Stored data
╔══
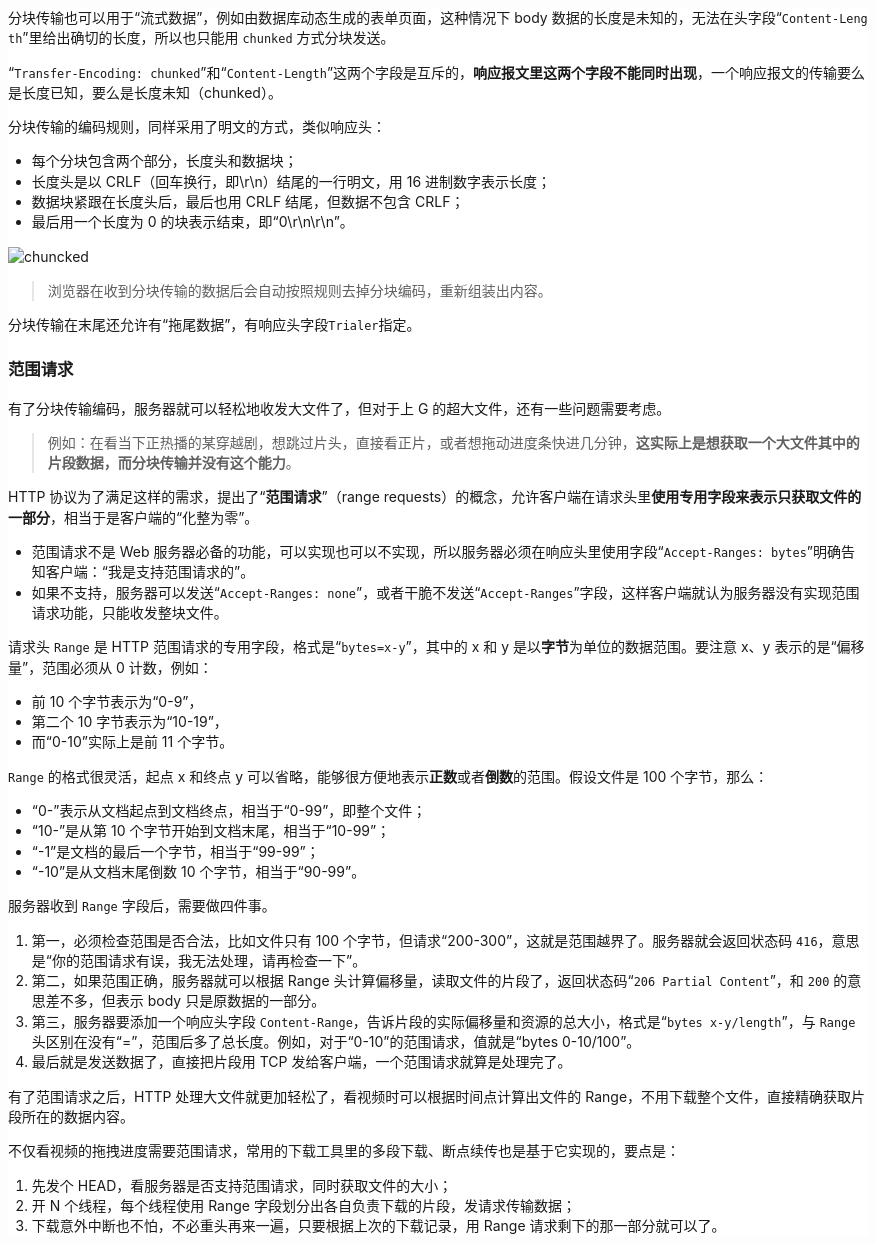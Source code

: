 分块传输也可以用于“流式数据”，例如由数据库动态生成的表单页面，这种情况下 body 数据的长度是未知的，无法在头字段“`Content-Length`”里给出确切的长度，所以也只能用 `chunked` 方式分块发送。

“`Transfer-Encoding: chunked`”和“`Content-Length`”这两个字段是互斥的，**响应报文里这两个字段不能同时出现**，一个响应报文的传输要么是长度已知，要么是长度未知（chunked）。

分块传输的编码规则，同样采用了明文的方式，类似响应头：

- 每个分块包含两个部分，长度头和数据块；
- 长度头是以 CRLF（回车换行，即\r\n）结尾的一行明文，用 16 进制数字表示长度；
- 数据块紧跟在长度头后，最后也用 CRLF 结尾，但数据不包含 CRLF；
- 最后用一个长度为 0 的块表示结束，即“0\r\n\r\n”。

![chuncked](../images/chuncked.png)

> 浏览器在收到分块传输的数据后会自动按照规则去掉分块编码，重新组装出内容。

分块传输在末尾还允许有“拖尾数据”，有响应头字段`Trialer`指定。

### 范围请求

有了分块传输编码，服务器就可以轻松地收发大文件了，但对于上 G 的超大文件，还有一些问题需要考虑。

> 例如：在看当下正热播的某穿越剧，想跳过片头，直接看正片，或者想拖动进度条快进几分钟，**这实际上是想获取一个大文件其中的片段数据，而分块传输并没有这个能力**。

HTTP 协议为了满足这样的需求，提出了“**范围请求**”（range requests）的概念，允许客户端在请求头里**使用专用字段来表示只获取文件的一部分**，相当于是客户端的“化整为零”。

- 范围请求不是 Web 服务器必备的功能，可以实现也可以不实现，所以服务器必须在响应头里使用字段“`Accept-Ranges: bytes`”明确告知客户端：“我是支持范围请求的”。
- 如果不支持，服务器可以发送“`Accept-Ranges: none`”，或者干脆不发送“`Accept-Ranges`”字段，这样客户端就认为服务器没有实现范围请求功能，只能收发整块文件。

请求头 `Range` 是 HTTP 范围请求的专用字段，格式是“`bytes=x-y`”，其中的 x 和 y 是以**字节**为单位的数据范围。要注意 x、y 表示的是“偏移量”，范围必须从 0 计数，例如：

- 前 10 个字节表示为“0-9”，
- 第二个 10 字节表示为“10-19”，
- 而“0-10”实际上是前 11 个字节。

`Range` 的格式很灵活，起点 x 和终点 y 可以省略，能够很方便地表示**正数**或者**倒数**的范围。假设文件是 100 个字节，那么：

- “0-”表示从文档起点到文档终点，相当于“0-99”，即整个文件；
- “10-”是从第 10 个字节开始到文档末尾，相当于“10-99”；
- “-1”是文档的最后一个字节，相当于“99-99”；
- “-10”是从文档末尾倒数 10 个字节，相当于“90-99”。

服务器收到 `Range` 字段后，需要做四件事。

1. 第一，必须检查范围是否合法，比如文件只有 100 个字节，但请求“200-300”，这就是范围越界了。服务器就会返回状态码 `416`，意思是“你的范围请求有误，我无法处理，请再检查一下”。
2. 第二，如果范围正确，服务器就可以根据 Range 头计算偏移量，读取文件的片段了，返回状态码“`206 Partial Content`”，和 `200` 的意思差不多，但表示 body 只是原数据的一部分。
3. 第三，服务器要添加一个响应头字段 `Content-Range`，告诉片段的实际偏移量和资源的总大小，格式是“`bytes x-y/length`”，与 `Range` 头区别在没有“=”，范围后多了总长度。例如，对于“0-10”的范围请求，值就是“bytes 0-10/100”。
4. 最后就是发送数据了，直接把片段用 TCP 发给客户端，一个范围请求就算是处理完了。

有了范围请求之后，HTTP 处理大文件就更加轻松了，看视频时可以根据时间点计算出文件的 Range，不用下载整个文件，直接精确获取片段所在的数据内容。

不仅看视频的拖拽进度需要范围请求，常用的下载工具里的多段下载、断点续传也是基于它实现的，要点是：

1. 先发个 HEAD，看服务器是否支持范围请求，同时获取文件的大小；
2. 开 N 个线程，每个线程使用 Range 字段划分出各自负责下载的片段，发请求传输数据；
3. 下载意外中断也不怕，不必重头再来一遍，只要根据上次的下载记录，用 Range 请求剩下的那一部分就可以了。
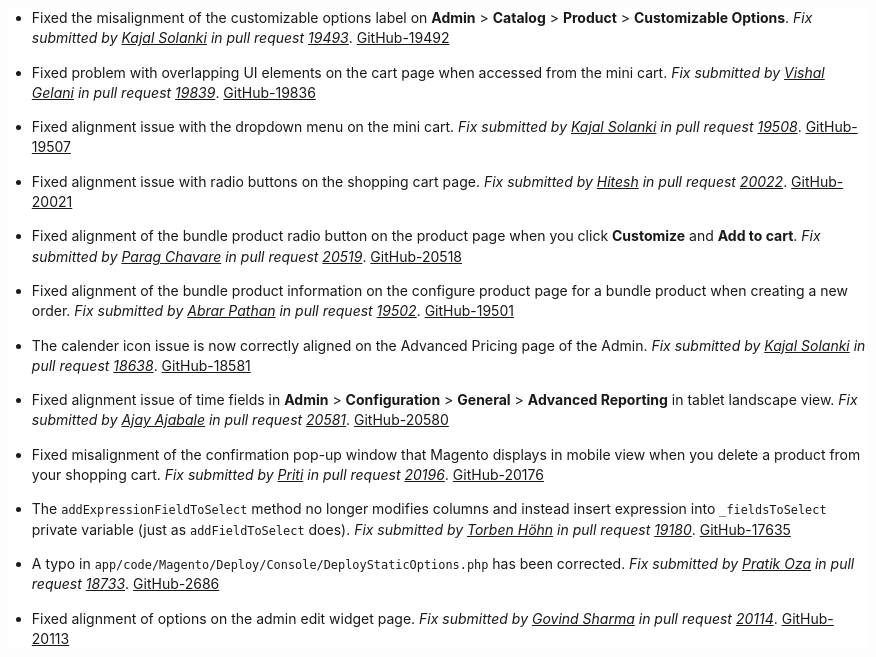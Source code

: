 
* Fixed the misalignment of the customizable options label on **Admin** > **Catalog** > **Product** > **Customizable Options**. *Fix submitted by [Kajal Solanki](https://github.com/speedy008) in pull request [19493](https://github.com/magento/magento2/pull/19493)*. [GitHub-19492](https://github.com/magento/magento2/issues/19492)


* Fixed problem with overlapping UI elements on the cart page when accessed from the mini cart. *Fix submitted by [Vishal Gelani](https://github.com/gelanivishal) in pull request [19839](https://github.com/magento/magento2/pull/19839)*. [GitHub-19836](https://github.com/magento/magento2/issues/19836)

* Fixed alignment issue with the dropdown menu on the mini cart. *Fix submitted by [Kajal Solanki](https://github.com/speedy008) in pull request [19508](https://github.com/magento/magento2/pull/19508)*. [GitHub-19507](https://github.com/magento/magento2/issues/19507)

* Fixed alignment issue with radio buttons on the shopping cart page. *Fix submitted by [Hitesh](https://github.com/hitesh-wagento) in pull request [20022](https://github.com/magento/magento2/pull/20022)*. [GitHub-20021](https://github.com/magento/magento2/issues/20021)

* Fixed alignment of the bundle product radio button on the product page when you click **Customize** and **Add to cart**. *Fix submitted by [Parag Chavare](https://github.com/parag2jcommerce) in pull request [20519](https://github.com/magento/magento2/pull/20519)*. [GitHub-20518](https://github.com/magento/magento2/issues/20518)


* Fixed alignment of the bundle product information on the configure product page for a bundle product  when creating a new order. *Fix submitted by [Abrar Pathan](https://github.com/abrarpathan19) in pull request [19502](https://github.com/magento/magento2/pull/19502)*. [GitHub-19501](https://github.com/magento/magento2/issues/19501)


* The calender icon issue is now correctly aligned on the Advanced Pricing page of the Admin. *Fix submitted by [Kajal Solanki](https://github.com/speedy008) in pull request [18638](https://github.com/magento/magento2/pull/18638)*. [GitHub-18581](https://github.com/magento/magento2/issues/18581)

* Fixed alignment issue of time fields in **Admin** > **Configuration** > **General** > **Advanced Reporting** in tablet landscape view. *Fix submitted by [Ajay Ajabale](https://github.com/ajay2jcommerce) in pull request [20581](https://github.com/magento/magento2/pull/20581)*. [GitHub-20580](https://github.com/magento/magento2/issues/20580)


* Fixed misalignment of the confirmation pop-up window that Magento displays in mobile view when you delete a product from your shopping cart. *Fix submitted by [Priti](https://github.com/priti2jcommerce) in pull request [20196](https://github.com/magento/magento2/pull/20196)*. [GitHub-20176](https://github.com/magento/magento2/issues/20176)

* The `addExpressionFieldToSelect` method no longer modifies columns and instead insert expression into `_fieldsToSelect` private variable (just as `addFieldToSelect` does). *Fix submitted by [Torben Höhn](https://github.com/torhoehn) in pull request [19180](https://github.com/magento/magento2/pull/19180)*. [GitHub-17635](https://github.com/magento/magento2/issues/17635)

* A typo in `app/code/Magento/Deploy/Console/DeployStaticOptions.php` has been corrected. *Fix submitted by [Pratik Oza](https://github.com/mage2pratik) in pull request [18733](https://github.com/magento/magento2/pull/18733)*. [GitHub-2686](https://github.com/magento/magento2/issues/2686)

* Fixed alignment of options on the admin edit widget page. *Fix submitted by [Govind Sharma](https://github.com/GovindaSharma) in pull request [20114](https://github.com/magento/magento2/pull/20114)*. [GitHub-20113](https://github.com/magento/magento2/issues/20113)
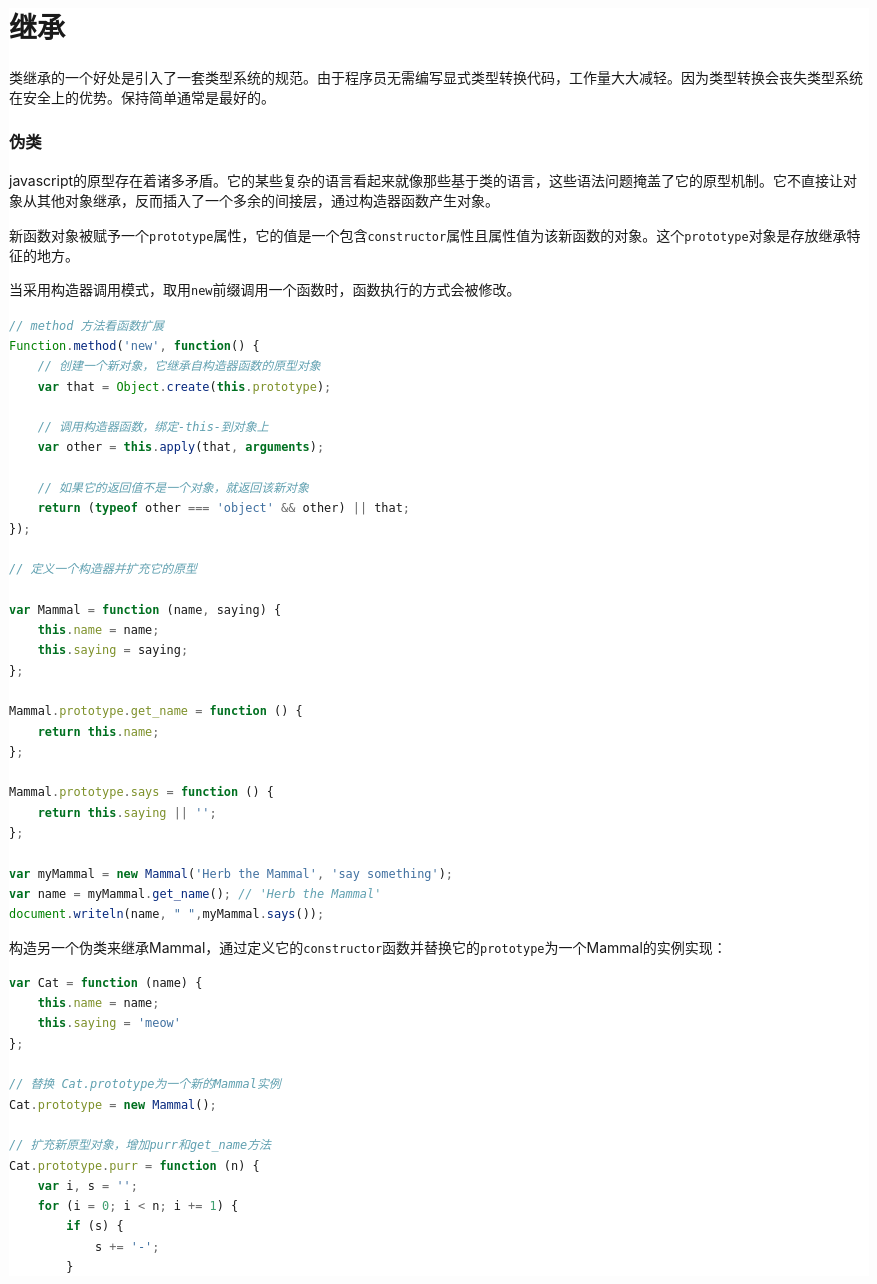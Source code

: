 # 继承

类继承的一个好处是引入了一套类型系统的规范。由于程序员无需编写显式类型转换代码，工作量大大减轻。因为类型转换会丧失类型系统在安全上的优势。保持简单通常是最好的。

### 伪类

javascript的原型存在着诸多矛盾。它的某些复杂的语言看起来就像那些基于类的语言，这些语法问题掩盖了它的原型机制。它不直接让对象从其他对象继承，反而插入了一个多余的间接层，通过构造器函数产生对象。

新函数对象被赋予一个`prototype`属性，它的值是一个包含`constructor`属性且属性值为该新函数的对象。这个`prototype`对象是存放继承特征的地方。

当采用构造器调用模式，取用`new`前缀调用一个函数时，函数执行的方式会被修改。

``` javascript
// method 方法看函数扩展
Function.method('new', function() {
    // 创建一个新对象，它继承自构造器函数的原型对象
    var that = Object.create(this.prototype);

    // 调用构造器函数，绑定-this-到对象上
    var other = this.apply(that, arguments);

    // 如果它的返回值不是一个对象，就返回该新对象
    return (typeof other === 'object' && other) || that;
});

// 定义一个构造器并扩充它的原型

var Mammal = function (name, saying) {
    this.name = name;
    this.saying = saying;
};

Mammal.prototype.get_name = function () {
    return this.name;
};

Mammal.prototype.says = function () {
    return this.saying || '';
};

var myMammal = new Mammal('Herb the Mammal', 'say something');
var name = myMammal.get_name(); // 'Herb the Mammal'
document.writeln(name, " ",myMammal.says());

```

构造另一个伪类来继承Mammal，通过定义它的`constructor`函数并替换它的`prototype`为一个Mammal的实例实现：

``` javascript
var Cat = function (name) {
    this.name = name;
    this.saying = 'meow'
};

// 替换 Cat.prototype为一个新的Mammal实例
Cat.prototype = new Mammal();

// 扩充新原型对象，增加purr和get_name方法
Cat.prototype.purr = function (n) {
    var i, s = '';
    for (i = 0; i < n; i += 1) {
        if (s) {
            s += '-';
        }
```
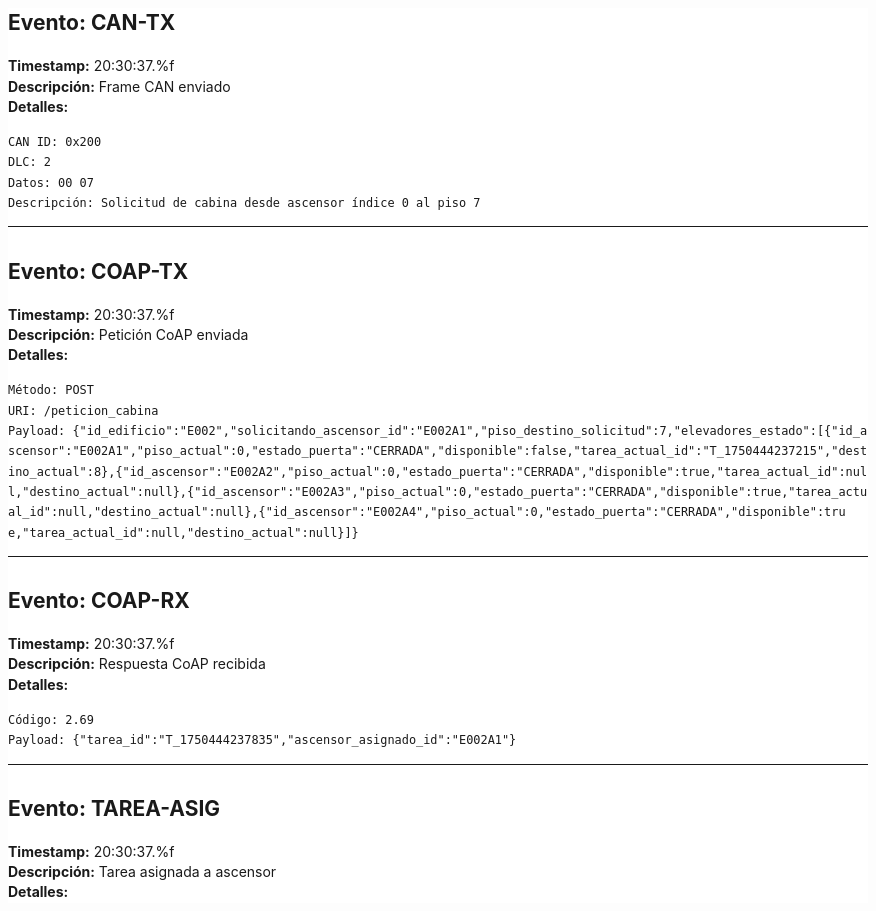 
## Evento: CAN-TX

**Timestamp:** 20:30:37.%f  
**Descripción:** Frame CAN enviado  
**Detalles:**

```
CAN ID: 0x200
DLC: 2
Datos: 00 07 
Descripción: Solicitud de cabina desde ascensor índice 0 al piso 7
```

---

## Evento: COAP-TX

**Timestamp:** 20:30:37.%f  
**Descripción:** Petición CoAP enviada  
**Detalles:**

```
Método: POST
URI: /peticion_cabina
Payload: {"id_edificio":"E002","solicitando_ascensor_id":"E002A1","piso_destino_solicitud":7,"elevadores_estado":[{"id_ascensor":"E002A1","piso_actual":0,"estado_puerta":"CERRADA","disponible":false,"tarea_actual_id":"T_1750444237215","destino_actual":8},{"id_ascensor":"E002A2","piso_actual":0,"estado_puerta":"CERRADA","disponible":true,"tarea_actual_id":null,"destino_actual":null},{"id_ascensor":"E002A3","piso_actual":0,"estado_puerta":"CERRADA","disponible":true,"tarea_actual_id":null,"destino_actual":null},{"id_ascensor":"E002A4","piso_actual":0,"estado_puerta":"CERRADA","disponible":true,"tarea_actual_id":null,"destino_actual":null}]}
```

---

## Evento: COAP-RX

**Timestamp:** 20:30:37.%f  
**Descripción:** Respuesta CoAP recibida  
**Detalles:**

```
Código: 2.69
Payload: {"tarea_id":"T_1750444237835","ascensor_asignado_id":"E002A1"}
```

---

## Evento: TAREA-ASIG

**Timestamp:** 20:30:37.%f  
**Descripción:** Tarea asignada a ascensor  
**Detalles:**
╚══
What needs to be done ▸ Across the records above, in how many lines does the string "bytes" appear? Reply with the figure alone.

Output below ▸ 3